#### Material provided
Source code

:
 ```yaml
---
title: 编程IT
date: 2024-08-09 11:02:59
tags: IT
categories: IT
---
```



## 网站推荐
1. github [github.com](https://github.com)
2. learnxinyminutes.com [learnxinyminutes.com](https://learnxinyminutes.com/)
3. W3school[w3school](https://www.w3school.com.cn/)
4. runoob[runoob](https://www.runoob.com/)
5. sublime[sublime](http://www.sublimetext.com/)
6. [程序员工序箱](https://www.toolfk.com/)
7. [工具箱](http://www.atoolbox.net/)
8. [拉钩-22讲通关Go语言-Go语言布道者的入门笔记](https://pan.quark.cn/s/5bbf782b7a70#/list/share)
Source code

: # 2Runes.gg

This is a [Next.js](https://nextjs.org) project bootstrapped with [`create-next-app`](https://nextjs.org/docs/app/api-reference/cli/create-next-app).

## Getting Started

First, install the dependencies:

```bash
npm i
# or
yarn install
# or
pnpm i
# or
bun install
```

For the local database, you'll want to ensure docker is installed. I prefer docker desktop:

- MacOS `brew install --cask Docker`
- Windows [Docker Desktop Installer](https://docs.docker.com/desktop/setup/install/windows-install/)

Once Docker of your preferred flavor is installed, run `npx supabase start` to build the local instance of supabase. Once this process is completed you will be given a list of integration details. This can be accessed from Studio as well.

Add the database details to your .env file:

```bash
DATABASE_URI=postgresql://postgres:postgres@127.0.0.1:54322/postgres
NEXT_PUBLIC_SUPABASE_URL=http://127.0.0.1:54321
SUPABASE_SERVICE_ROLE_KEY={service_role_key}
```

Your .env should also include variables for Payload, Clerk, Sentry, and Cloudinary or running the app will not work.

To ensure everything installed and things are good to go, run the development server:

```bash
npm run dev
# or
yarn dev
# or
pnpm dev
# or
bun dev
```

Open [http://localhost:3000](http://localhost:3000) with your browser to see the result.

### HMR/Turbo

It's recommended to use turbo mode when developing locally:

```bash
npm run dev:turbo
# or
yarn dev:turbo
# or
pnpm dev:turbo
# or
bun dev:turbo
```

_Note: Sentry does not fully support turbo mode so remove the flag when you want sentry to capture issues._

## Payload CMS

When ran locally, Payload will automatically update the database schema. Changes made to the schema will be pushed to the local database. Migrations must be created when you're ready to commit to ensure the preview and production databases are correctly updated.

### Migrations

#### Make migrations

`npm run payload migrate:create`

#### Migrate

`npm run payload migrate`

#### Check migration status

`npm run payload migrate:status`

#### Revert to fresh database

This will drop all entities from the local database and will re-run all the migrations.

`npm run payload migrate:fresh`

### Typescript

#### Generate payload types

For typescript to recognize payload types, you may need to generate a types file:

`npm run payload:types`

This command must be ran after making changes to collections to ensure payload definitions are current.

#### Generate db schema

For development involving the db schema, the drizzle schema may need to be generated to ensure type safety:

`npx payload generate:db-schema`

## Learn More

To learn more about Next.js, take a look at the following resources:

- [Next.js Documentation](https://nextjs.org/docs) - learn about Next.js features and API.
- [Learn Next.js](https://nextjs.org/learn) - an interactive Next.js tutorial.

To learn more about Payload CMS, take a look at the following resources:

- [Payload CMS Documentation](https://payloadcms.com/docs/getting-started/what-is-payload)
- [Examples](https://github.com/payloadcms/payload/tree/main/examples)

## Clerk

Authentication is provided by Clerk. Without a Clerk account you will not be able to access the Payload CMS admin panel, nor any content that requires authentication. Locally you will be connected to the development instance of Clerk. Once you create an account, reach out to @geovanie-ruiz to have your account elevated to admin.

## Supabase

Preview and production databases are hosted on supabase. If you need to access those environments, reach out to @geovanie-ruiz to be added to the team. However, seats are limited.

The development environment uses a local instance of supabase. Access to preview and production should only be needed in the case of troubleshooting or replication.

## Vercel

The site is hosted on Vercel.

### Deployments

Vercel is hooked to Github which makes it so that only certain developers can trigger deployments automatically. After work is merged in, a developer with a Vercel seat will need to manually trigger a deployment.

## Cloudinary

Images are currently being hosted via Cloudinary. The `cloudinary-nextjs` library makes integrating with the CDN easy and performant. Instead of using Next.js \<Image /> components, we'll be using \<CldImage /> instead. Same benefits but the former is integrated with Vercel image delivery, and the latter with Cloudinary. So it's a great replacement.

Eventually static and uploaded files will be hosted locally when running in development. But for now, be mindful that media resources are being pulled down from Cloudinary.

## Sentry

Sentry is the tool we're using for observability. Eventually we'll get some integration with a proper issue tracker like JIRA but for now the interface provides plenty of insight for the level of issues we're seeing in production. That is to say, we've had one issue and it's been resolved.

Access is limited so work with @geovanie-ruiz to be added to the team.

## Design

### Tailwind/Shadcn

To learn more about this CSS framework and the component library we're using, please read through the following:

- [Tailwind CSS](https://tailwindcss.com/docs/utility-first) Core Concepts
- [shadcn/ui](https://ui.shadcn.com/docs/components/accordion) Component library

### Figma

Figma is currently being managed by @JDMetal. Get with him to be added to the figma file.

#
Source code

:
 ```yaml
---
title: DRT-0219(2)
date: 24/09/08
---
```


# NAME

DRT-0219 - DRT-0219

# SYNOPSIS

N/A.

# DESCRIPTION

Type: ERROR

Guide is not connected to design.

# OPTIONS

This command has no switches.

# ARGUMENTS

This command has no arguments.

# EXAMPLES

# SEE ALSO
########
An exact copy of every record is required here.

- Solution to the exercise:
Source code

:
 ```yaml
---
title: 编程IT
date: 2024-08-09 11:02:59
tags: IT
categories: IT
---
```



## 网站推荐
1. github [github.com](https://github.com)
2. learnxinyminutes.com [learnxinyminutes.com](https://learnxinyminutes.com/)
3. W3school[w3school](https://www.w3school.com.cn/)
4. runoob[runoob](https://www.runoob.com/)
5. sublime[sublime](http://www.sublimetext.com/)
6. [程序员工序箱](https://www.toolfk.com/)
7. [工具箱](http://www.atoolbox.net/)
8. [拉钩-22讲通关Go语言-Go语言布道者的入门笔记](https://pan.quark.cn/s/5bbf782b7a70#/list/share)
Source code

: # 2Runes.gg

This is a [Next.js](https://nextjs.org) project bootstrapped with [`create-next-app`](https://nextjs.org/docs/app/api-reference/cli/create-next-app).

## Getting Started

First, install the dependencies:

```bash
npm i
# or
yarn install
# or
pnpm i
# or
bun install
```

For the local database, you'll want to ensure docker is installed. I prefer docker desktop:

- MacOS `brew install --cask Docker`
- Windows [Docker Desktop Installer](https://docs.docker.com/desktop/setup/install/windows-install/)

Once Docker of your preferred flavor is installed, run `npx supabase start` to build the local instance of supabase. Once this process is completed you will be given a list of integration details. This can be accessed from Studio as well.

Add the database details to your .env file:

```bash
DATABASE_URI=postgresql://postgres:postgres@127.0.0.1:54322/postgres
NEXT_PUBLIC_SUPABASE_URL=http://127.0.0.1:54321
SUPABASE_SERVICE_ROLE_KEY={service_role_key}
```

Your .env should also include variables for Payload, Clerk, Sentry, and Cloudinary or running the app will not work.

To ensure everything installed and things are good to go, run the development server:

```bash
npm run dev
# or
yarn dev
# or
pnpm dev
# or
bun dev
```

Open [http://localhost:3000](http://localhost:3000) with your browser to see the result.

### HMR/Turbo

It's recommended to use turbo mode when developing locally:

```bash
npm run dev:turbo
# or
yarn dev:turbo
# or
pnpm dev:turbo
# or
bun dev:turbo
```

_Note: Sentry does not fully support turbo mode so remove the flag when you want sentry to capture issues._

## Payload CMS

When ran locally, Payload will automatically update the database schema. Changes made to the schema will be pushed to the local database. Migrations must be created when you're ready to commit to ensure the preview and production databases are correctly updated.

### Migrations

#### Make migrations

`npm run payload migrate:create`

#### Migrate

`npm run payload migrate`

#### Check migration status

`npm run payload migrate:status`

#### Revert to fresh database

This will drop all entities from the local database and will re-run all the migrations.

`npm run payload migrate:fresh`

### Typescript

#### Generate payload types

For typescript to recognize payload types, you may need to generate a types file:

`npm run payload:types`

This command must be ran after making changes to collections to ensure payload definitions are current.

#### Generate db schema

For development involving the db schema, the drizzle schema may need to be generated to ensure type safety:

`npx payload generate:db-schema`

## Learn More

To learn more about Next.js, take a look at the following resources:

- [Next.js Documentation](https://nextjs.org/docs) - learn about Next.js features and API.
- [Learn Next.js](https://nextjs.org/learn) - an interactive Next.js tutorial.

To learn more about Payload CMS, take a look at the following resources:

- [Payload CMS Documentation](https://payloadcms.com/docs/getting-started/what-is-payload)
- [Examples](https://github.com/payloadcms/payload/tree/main/examples)

## Clerk

Authentication is provided by Clerk. Without a Clerk account you will not be able to access the Payload CMS admin panel, nor any content that requires authentication. Locally you will be connected to the development instance of Clerk. Once you create an account, reach out to @geovanie-ruiz to have your account elevated to admin.

## Supabase

Preview and production databases are hosted on supabase. If you need to access those environments, reach out to @geovanie-ruiz to be added to the team. However, seats are limited.

The development environment uses a local instance of supabase. Access to preview and production should only be needed in the case of troubleshooting or replication.

## Vercel

The site is hosted on Vercel.

### Deployments

Vercel is hooked to Github which makes it so that only certain developers can trigger deployments automatically. After work is merged in, a developer with a Vercel seat will need to manually trigger a deployment.

## Cloudinary

Images are currently being hosted via Cloudinary. The `cloudinary-nextjs` library makes integrating with the CDN easy and performant. Instead of using Next.js \<Image /> components, we'll be using \<CldImage /> instead. Same benefits but the former is integrated with Vercel image delivery, and the latter with Cloudinary. So it's a great replacement.

Eventually static and uploaded files will be hosted locally when running in development. But for now, be mindful that media resources are being pulled down from Cloudinary.

## Sentry

Sentry is the tool we're using for observability. Eventually we'll get some integration with a proper issue tracker like JIRA but for now the interface provides plenty of insight for the level of issues we're seeing in production. That is to say, we've had one issue and it's been resolved.

Access is limited so work with @geovanie-ruiz to be added to the team.

## Design

### Tailwind/Shadcn

To learn more about this CSS framework and the component library we're using, please read through the following:

- [Tailwind CSS](https://tailwindcss.com/docs/utility-first) Core Concepts
- [shadcn/ui](https://ui.shadcn.com/docs/components/accordion) Component library

### Figma

Figma is currently being managed by @JDMetal. Get with him to be added to the figma file.

#
Source code

:
 ```yaml
---
title: DRT-0219(2)
date: 24/09/08
---
```


# NAME

DRT-0219 - DRT-0219

# SYNOPSIS

N/A.

# DESCRIPTION

Type: ERROR

Guide is not connected to design.

# OPTIONS

This command has no switches.

# ARGUMENTS

This command has no arguments.

# EXAMPLES

# SEE ALSO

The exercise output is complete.